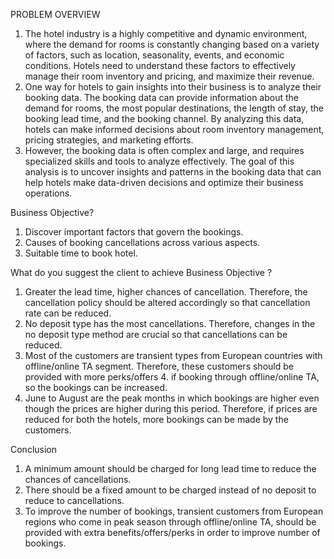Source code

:PROBLEM OVERVIEW

1. The hotel industry is a highly competitive and dynamic environment, where the demand for rooms is constantly changing based on a variety of factors, such as location, seasonality, events, and economic conditions. Hotels need to understand these factors to effectively manage their room inventory and pricing, and maximize their revenue.
2. One way for hotels to gain insights into their business is to analyze their booking data. The booking data can provide information about the demand for rooms, the most popular destinations, the length of stay, the booking lead time, and the booking channel. By analyzing this data, hotels can make informed decisions about room inventory management, pricing strategies, and marketing efforts.
3. However, the booking data is often complex and large, and requires specialized skills and tools to analyze effectively. The goal of this analysis is to uncover insights and patterns in the booking data that can help hotels make data-driven decisions and optimize their business operations.


Business Objective?

1. Discover important factors that govern the bookings.
2. Causes of booking cancellations across various aspects.
3. Suitable time to book hotel.


What do you suggest the client to achieve Business Objective ?
1. Greater the lead time, higher chances of cancellation. Therefore, the cancellation policy should be altered accordingly so that cancellation rate can be reduced.
2. No deposit type has the most cancellations. Therefore, changes in the no deposit type method are crucial so that cancellations can be reduced.
3. Most of the customers are transient types from European countries with offline/online TA segment. Therefore, these customers should be provided with more perks/offers 4. if booking through offline/online TA, so the bookings can be increased.
5. June to August are the peak months in which bookings are higher even though the prices are higher during this period. Therefore, if prices are reduced for both the hotels, more bookings can be made by the customers.


Conclusion
1. A minimum amount should be charged for long lead time to reduce the chances of cancellations.
2. There should be a fixed amount to be charged instead of no deposit to reduce to cancellations.
3. To improve the number of bookings, transient customers from European regions who come in peak season through offline/online TA, should be provided with extra benefits/offers/perks in order to improve number of bookings.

- **PROBLEM**
This exercise asks for an exact copy of the lines from the first one in the data through the line that contains "2. There should", pictures excluded.

- **RESPONSE TO THIS TASK**
Source code

:PROBLEM OVERVIEW

1. The hotel industry is a highly competitive and dynamic environment, where the demand for rooms is constantly changing based on a variety of factors, such as location, seasonality, events, and economic conditions. Hotels need to understand these factors to effectively manage their room inventory and pricing, and maximize their revenue.
2. One way for hotels to gain insights into their business is to analyze their booking data. The booking data can provide information about the demand for rooms, the most popular destinations, the length of stay, the booking lead time, and the booking channel. By analyzing this data, hotels can make informed decisions about room inventory management, pricing strategies, and marketing efforts.
3. However, the booking data is often complex and large, and requires specialized skills and tools to analyze effectively. The goal of this analysis is to uncover insights and patterns in the booking data that can help hotels make data-driven decisions and optimize their business operations.


Business Objective?

1. Discover important factors that govern the bookings.
2. Causes of booking cancellations across various aspects.
3. Suitable time to book hotel.


What do you suggest the client to achieve Business Objective ?
1. Greater the lead time, higher chances of cancellation. Therefore, the cancellation policy should be altered accordingly so that cancellation rate can be reduced.
2. No deposit type has the most cancellations. Therefore, changes in the no deposit type method are crucial so that cancellations can be reduced.
3. Most of the customers are transient types from European countries with offline/online TA segment. Therefore, these customers should be provided with more perks/offers 4. if booking through offline/online TA, so the bookings can be increased.
5. June to August are the peak months in which bookings are higher even though the prices are higher during this period. Therefore, if prices are reduced for both the hotels, more bookings can be made by the customers.


Conclusion
1. A minimum amount should be charged for long lead time to reduce the chances of cancellations.
2. There should be a fixed amount to be charged instead of no deposit to reduce to cancellations.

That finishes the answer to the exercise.